Sumo Joe by Mia Wenjen, illustrated by Nat Iwata

Sumo Joe by Mia Wenjen, illustrated by Nat Iwata
Lee & Low Books, 2019, 40 pages

It's Saturday and that means it's time for Joe to practice sumo with his friends, and time for younger sister Jo's aikido lesson. But before Jo leaves with mom, she gives a subtle look at the sumo boys, and you know that joining them is what she really wants to do. While Jo and mom are gone, Joe and his friends get ready to practice. Sumo takes place in a dohyō ring and the boys build one using throw pillows.

Once that's done, they tie on their special belts called the mawashi, practice teppo to strengthen arms and shoulders, and shiko, a stomping exercise to build strength and to get rid of any evil demons that might be hanging around in the dohyō.

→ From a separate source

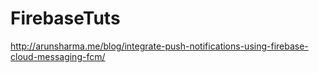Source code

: # FirebaseTuts

http://arunsharma.me/blog/integrate-push-notifications-using-firebase-cloud-messaging-fcm/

But when Jo comes home, she challenges brother Joe to a match - aikido vs. sumo. But girls aren't allowed within the sacred space of the dohyō. Now he's torn between being a good big brother and following the rules. And even if they do let Jo into the ring, can younger, smaller sister beat her bigger, older brother in this male-only sumo space? Because one of those rules is that if any part of Joe steps out of the ring, he loses. What a dilemma!

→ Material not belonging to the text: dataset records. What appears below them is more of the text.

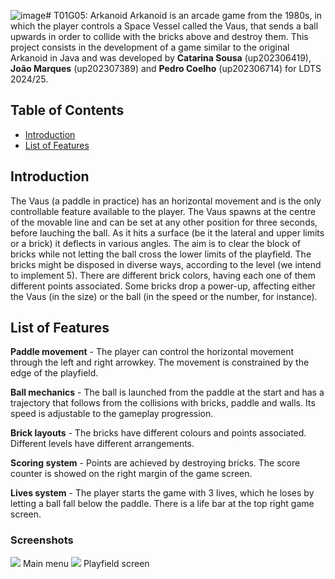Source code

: ![image](https://github.com/user-attachments/assets/a59901a5-da29-4319-aa42-668c4535d444)# T01G05: Arkanoid
Arkanoid is an arcade game from the 1980s, in which the player controls a Space Vessel called the Vaus, that sends a ball upwards in order to collide with the bricks above and destroy them.
This project consists in the development of a game similar to the original Arkanoid in Java and was developed by **Catarina Sousa** (up202306419), **João Marques** (up202307389) and **Pedro Coelho** (up202306714) for LDTS 2024/25.
## Table of Contents
- [Introduction](#introduction)
- [List of Features](#list-of-features)

## Introduction
The Vaus (a paddle in practice) has an horizontal movement and is the only controllable feature available to the player. The Vaus spawns at the centre of the movable line and can be set at any other position for three seconds, before lauching the ball. As it hits a surface (be it the lateral and upper limits or a brick) it deflects in various angles. The aim is to clear the block of bricks while not letting the ball cross the lower limits of the playfield.
The bricks might be disposed in diverse ways, according to the level (we intend to implement 5). There are different brick colors, having each one of them different points associated. Some bricks drop a power-up, affecting either the Vaus (in the size) or the ball (in the speed or the number, for instance).

## List of Features
**Paddle movement** - The player can control the horizontal movement through the left and right arrowkey. The movement is constrained by the edge of the playfield.

**Ball mechanics** - The ball is launched from the paddle at the start and has a trajectory that follows from the collisions with bricks, paddle and walls. Its speed is adjustable to the gameplay progression.

**Brick layouts** - The bricks have different colours and points associated. Different levels have different arrangements.

**Scoring system** - Points are achieved by destroying bricks. The score counter is showed on the right margin of the game screen.

**Lives system** - The player starts the game with 3 lives, which he loses by letting a ball fall below the paddle. There is a life bar at the top right game screen.

### Screenshots
![](https://imgur.com/a/m4a27eL)
Main menu
![](https://imgur.com/a/HhT6HvT)
Playfield screen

Sumo Joe is a wonderful book on several levels. First, it's a playful look at family and sibling rivalry. Joe is such a kind, gentle brother towards his sister, and readers quickly realize that the match Jo challenges him to is done in the spirit of good clean fun. Most importantly, the loser doesn't stomp off sore and angry. Second, it an informative book about sumo wrestling which many of us don't really know a lot about (including myself). Debut picture book author Wengen has seamlessly woven in sumo terms so that by the end of the story, young readers are familiar enough with the new words to use them comfortably.

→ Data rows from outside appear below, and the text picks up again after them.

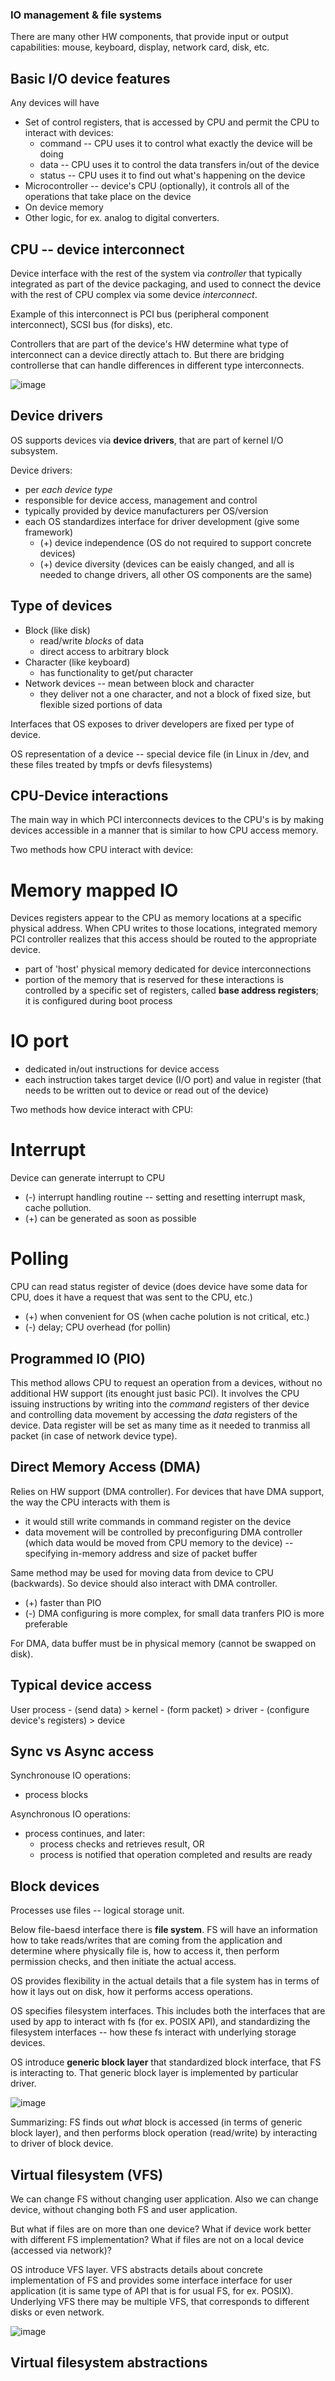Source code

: ### IO management & file systems

There are many other HW components, that provide input or output capabilities:
mouse, keyboard, display, network card, disk, etc.

## Basic I/O device features

Any devices will have 

* Set of control registers, that is accessed by CPU and permit the CPU to interact with devices:
  * command -- CPU uses it to control what exactly the device will be doing
  * data -- CPU uses it to control the data transfers in/out of the device
  * status -- CPU uses it to find out what's happening on the device
* Microcontroller -- device's CPU (optionally), it controls all of the operations that take place on the device
* On device memory
* Other logic, for ex. analog to digital converters.

## CPU -- device interconnect

Device interface with the rest of the system via *controller* that typically integrated as part of the 
device packaging, and used to connect the device with the rest of CPU complex via some device *interconnect*.

Example of this interconnect is PCI bus (peripheral component interconnect), SCSI bus (for disks), etc.

Controllers that are part of the device's HW determine what type of interconnect can a device directly
attach to. But there are bridging controllerse that can handle differences in different type interconnects.

![image](system.png)

## Device drivers

OS supports devices via **device drivers**, that are part of kernel I/O subsystem.

Device drivers:

* per *each device type*
* responsible for device access, management and control
* typically provided by device manufacturers per OS/version
* each OS standardizes interface for driver development (give some framework)
  * (+) device independence (OS do not required to support concrete devices)
  * (+) device diversity (devices can be eaisly changed, and all is needed to change drivers, all other OS components are the same)

## Type of devices

* Block (like disk)
  * read/write *blocks* of data
  * direct access to arbitrary block
* Character (like keyboard)
  * has functionality to get/put character
* Network devices -- mean between block and character
  * they deliver not a one character, and not a block of fixed size, but flexible sized portions of data

Interfaces that OS exposes to driver developers are fixed per type of device.

OS representation of a device -- special device file (in Linux in /dev, and these files treated by tmpfs or devfs filesystems)

## CPU-Device interactions

The main way in which PCI interconnects devices to the CPU's is by making devices
accessible in a manner that is similar to how CPU access memory. 

Two methods how CPU interact with device:
# Memory mapped IO

Devices registers appear to the CPU as memory locations at a specific physical address. When CPU writes to those locations,
integrated memory PCI controller realizes that this access should be routed to the appropriate device.

* part of 'host' physical memory dedicated for device interconnections
* portion of the memory that is reserved for these interactions is controlled by a specific set of 
registers, called **base address registers**; it is configured during boot process

# IO port

* dedicated in/out instructions for device access
* each instruction takes target device (I/O port) and value in register (that needs to be written out to device or read out of the device)

Two methods how device interact with CPU:

# Interrupt
Device can generate interrupt to CPU

* (-) interrupt handling routine -- setting and resetting interrupt mask, cache pollution.
* (+) can be generated as soon as possible

# Polling
CPU can read status register of device (does device have some data for CPU, does it have a request that was sent to the CPU, etc.)

* (+) when convenient for OS (when cache polution is not critical, etc.)
* (-) delay; CPU overhead (for pollin)

## Programmed IO (PIO)

This method allows CPU to request an operation from a devices, without no additional 
HW support (its enought just basic PCI). It involves the CPU issuing instructions
by writing into the *command* registers of ther device and controlling data movement
by accessing the *data* registers of the device. Data register will be set as many time
as it needed to tranmiss all packet (in case of network device type).

## Direct Memory Access (DMA)

Relies on HW support (DMA controller). For devices that have DMA support, the way the CPU 
interacts with them is 

* it would still write commands in command register on the device
* data movement will be controlled by preconfiguring DMA controller (which data would be moved from CPU memory to the device) --
specifying in-memory address and size of packet buffer

Same method may be used for moving data from device to CPU (backwards). So device should also interact with DMA controller.

* (+) faster than PIO
* (-) DMA configuring is more complex, for small data tranfers PIO is more preferable

For DMA, data buffer must be in physical memory (cannot be swapped on disk).

## Typical device access
User process - (send data) > kernel - (form packet) > driver - (configure device's registers) > device

## Sync vs Async access

Synchronouse IO operations:

* process blocks

Asynchronous IO operations:

* process continues, and later:
  * process checks and retrieves result, OR
  * process is notified that operation completed and results are ready

## Block devices

Processes use files -- logical storage unit.

Below file-baesd interface there is **file system**. FS will have an information
how to take reads/writes that are coming from the application and determine
where physically file is, how to access it, then perform permission checks, 
and then initiate the actual access.

OS provides flexibility in the actual details that a file system has in
terms of how it lays out on disk, how it performs access operations. 

OS specifies filesystem interfaces. This includes both the interfaces that are used 
by app to interact with fs (for ex. POSIX API), and standardizing the filesystem 
interfaces -- how these fs interact with underlying storage devices.

OS introduce **generic block layer** that standardized block interface, that FS
is interacting to. That generic block layer is implemented by particular driver.

![image](block.png)

Summarizing: FS finds out *what* block is accessed (in terms of generic block layer),
and then performs block operation (read/write) by interacting to driver of block device.

## Virtual filesystem (VFS)

We can change FS without changing user application. Also we can change device,
without changing both FS and user application. 

But what if files are on more than one device? What if device work better with
different FS implementation? What if files are not on a local device (accessed via network)?

OS introduce VFS layer. VFS abstracts details about concrete implementation of FS and provides
some interface interface for user application (it is same type of API that is for 
usual FS, for ex. POSIX). Underlying VFS there may be multiple VFS, that corresponds to 
different disks or even network.

![image](vfs.png)

## Virtual filesystem abstractions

Picture book artist Nat Iwata used a soft pastel palette for Sumo Joe that perfectly matches the gentleness and playfulness of the story. I thought that including lots of generational family pictures in the background throughout to the story was a really nice touch.

It is a tradition in Asian homes to take off one's shoes when you enter and leave them by the door, and indeed Iwata shows everyone's shoes lined up at the front door in some pictures. These are the kinds of references that help kids understand other cultures they may not be familiar with.

As you can see from the illustration examples shown here, Wengen has written the text in short rhyming stanzas of four beats each that never falters throughout the whole book. And amazingly, she has managed to include a lot of information in these short sentences.

Back matter includes an Author's Note that gives more information about traditional sumo wrestling, and the surge of interest and support for allowing women into this sacred space. There is also Glossary of the terms used throughout the book.
You can also find an extensive Sumo Joe Teacher's Guide to download, thanks to the published, Lee & Low

Sumo Joe is a sweet, informative story and ideal for young kids who are just developing an interest in martial arts.